Zarr
tutorial
More learnings are present in the jupyter notebook
Zarr is a format for the storage of chunked, compressed, N-dimensional arrays inspired by HDF5.
Key things
- Supports in-memory and persistent arrays with no change in the API
- Stores data in chunks, operates on chunks.

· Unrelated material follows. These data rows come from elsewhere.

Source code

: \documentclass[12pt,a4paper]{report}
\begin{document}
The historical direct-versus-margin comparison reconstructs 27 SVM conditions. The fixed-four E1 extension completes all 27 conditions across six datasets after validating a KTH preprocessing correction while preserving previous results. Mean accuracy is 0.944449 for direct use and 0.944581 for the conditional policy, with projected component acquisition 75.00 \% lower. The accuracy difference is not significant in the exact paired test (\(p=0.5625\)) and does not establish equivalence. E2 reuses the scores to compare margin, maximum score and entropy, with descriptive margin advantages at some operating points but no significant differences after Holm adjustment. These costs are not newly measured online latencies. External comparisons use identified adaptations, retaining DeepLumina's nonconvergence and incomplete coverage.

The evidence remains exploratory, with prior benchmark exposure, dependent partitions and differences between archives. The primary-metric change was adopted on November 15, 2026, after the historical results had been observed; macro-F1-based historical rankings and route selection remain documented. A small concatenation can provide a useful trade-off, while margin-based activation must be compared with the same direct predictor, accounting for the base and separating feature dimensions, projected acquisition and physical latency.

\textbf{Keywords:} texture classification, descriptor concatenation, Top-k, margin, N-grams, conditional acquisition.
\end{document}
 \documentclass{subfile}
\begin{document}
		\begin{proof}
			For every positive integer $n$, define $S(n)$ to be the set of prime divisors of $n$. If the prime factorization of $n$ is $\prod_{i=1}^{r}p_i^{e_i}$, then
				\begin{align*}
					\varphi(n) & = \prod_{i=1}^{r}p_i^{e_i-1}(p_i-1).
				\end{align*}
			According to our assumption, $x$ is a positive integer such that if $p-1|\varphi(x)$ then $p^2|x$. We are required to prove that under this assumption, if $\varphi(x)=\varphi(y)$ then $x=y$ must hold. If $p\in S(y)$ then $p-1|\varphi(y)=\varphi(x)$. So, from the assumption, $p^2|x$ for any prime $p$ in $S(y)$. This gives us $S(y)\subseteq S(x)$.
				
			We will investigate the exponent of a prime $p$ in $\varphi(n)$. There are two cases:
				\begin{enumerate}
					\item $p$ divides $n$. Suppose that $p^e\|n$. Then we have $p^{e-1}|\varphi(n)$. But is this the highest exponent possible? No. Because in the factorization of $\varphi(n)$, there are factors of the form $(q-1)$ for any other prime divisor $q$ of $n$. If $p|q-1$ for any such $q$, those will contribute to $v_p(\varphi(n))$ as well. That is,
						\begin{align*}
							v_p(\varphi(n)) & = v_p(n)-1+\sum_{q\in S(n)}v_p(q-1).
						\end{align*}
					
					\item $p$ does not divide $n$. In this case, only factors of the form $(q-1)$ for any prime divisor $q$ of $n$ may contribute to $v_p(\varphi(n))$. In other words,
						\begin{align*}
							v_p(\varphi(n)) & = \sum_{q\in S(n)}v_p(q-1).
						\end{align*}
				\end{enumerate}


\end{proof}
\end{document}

Can work on large arrays without memory being full.
- Zar arrays have their own functions as replacement for commonly used numpy features
- Supports multi-threading and multi-processing
- Supports multiple storage formats e.g. zip, LMDB, Reddis, AWS S3, HDFS
Basic Usage
import zarr
zarr.create() // empty array
zarr.zeros() // zero filled array
zarr.open() // disk persisted empty array
zarr.save() // to save in-memory zar array to disk
zarr.load() // load disk persisted array to memory
Performance
On Ryzen 9 5900X with 64 GB RAM
Data = 1D array of 2^30 64-bit elements, uncompressed size: 8.58 GB
Using 1D data as parquet does not support 2D data
With random data
Using Parquet:
Time to write: 24.9 seconds
Size on disk: 8.3 GB
Notes: Single threaded, written to a single data.parquet file.
Using Zarr:
Time to write: 4.7 seconds
Size of disk: 7.1 GB
Note: Multi threaded with 8 threads, around 200% total CPU usage. Data written to 1024 seperate files (2^20 elements per file)
With sequential data
Using Parquet:
Time to write: 27.7 seconds
Size on disk: 4.3 GB
Notes: Single threaded, written to a single data.parquet file.
Using Zarr:
Time to write: 1.9 seconds
Size of disk: 51MB
Note: Multi threaded with 8 threads, around 200% total CPU usage. Data written to 1024 seperate files (2^20 elements per file)